2.Divide total_bedrooms by total_rooms, and new variable”congestion_bedroom” representing how crowded one room is, throwing out the original.
3.Throw away “household”,because the covariance between it and “population” is almost 100% which means it is actually not bringing more useful information.
After the transformation, all our present variables tend to follow a skewed normal distribution.Their scale are highly different and we normalize them.
Purposely, I put outlier imputation after transformation in order to contain as much information as possible in our practical sample.
Importantly,we do not fix the outliers for the response variable “median_house_value”, because these outlier are of high frequency and obviously they carry information (Of course, we assuming there are no collection errors.
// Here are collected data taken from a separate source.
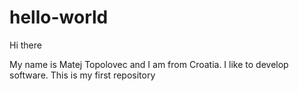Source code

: # hello-world

Hi there

My name is Matej Topolovec and I am from Croatia. I like to develop software.
This is my first repository
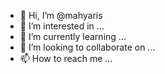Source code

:- 👋 Hi, I’m @mahyaris
- 👀 I’m interested in ...
- 🌱 I’m currently learning ...
- 💞️ I’m looking to collaborate on ...
- 📫 How to reach me ...

<!---
mahyaris/mahyaris is a ✨ special ✨ repository because its `README.md` (this file) appears on your GitHub profile.
You can click the Preview link to take a look at your changes.
--->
In fact,in original data, these outliers’ values are identically “500001”, and they are already “censored” by the researchers from their raw data which were much higher than “500001”).
To modify outliers for predictors, considering that the original author used the IQR method( because remaining values are identically “500001”), we choose to keep in line with the author.
## The number of observations we dropped during outlier elimination is 969
We dropped out 969 outliers in predictors. And we can check the distributions again.
Comparing to the plots before, We see that the outliers are efficiently cut off.
Encode the categorical variable “ocean_proximity” which has 4 levels and we only need 3 of them to make up a valid dummy.
Although we have done some feature engineering manually,considering we are performing with very limited number of variables, we alternatively do another PCA on the original data set(no variables deleted) as a compare and cut off no information from the original. I do not give much hope to PCA because it is designed for high dimensional cases but I use it just as comparison to the set before and test how PCA actually work when with few features.
Firstly, PCA is sensitive to scale and outliers so we deal with them before carry out PCA. First, recap on the distributions.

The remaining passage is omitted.